#### [Work to be completed]
Wherever the word "using" occurs in the lines below, copy the whole line.

#### [Information supplied]
==========
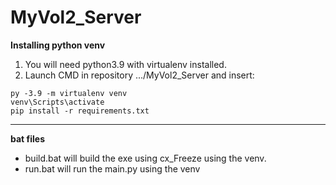 # MyVol2_Server
**Installing python venv**
1. You will need python3.9 with virtualenv installed.
2. Launch CMD in repository .../MyVol2_Server and insert:
```
py -3.9 -m virtualenv venv
venv\Scripts\activate
pip install -r requirements.txt
```
---
**bat files**
- build.bat will build the exe using cx_Freeze using the venv.
- run.bat will run the main.py using the venv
==========
#### [Exercise result]
- build.bat will build the exe using cx_Freeze using the venv.
- run.bat will run the main.py using the venv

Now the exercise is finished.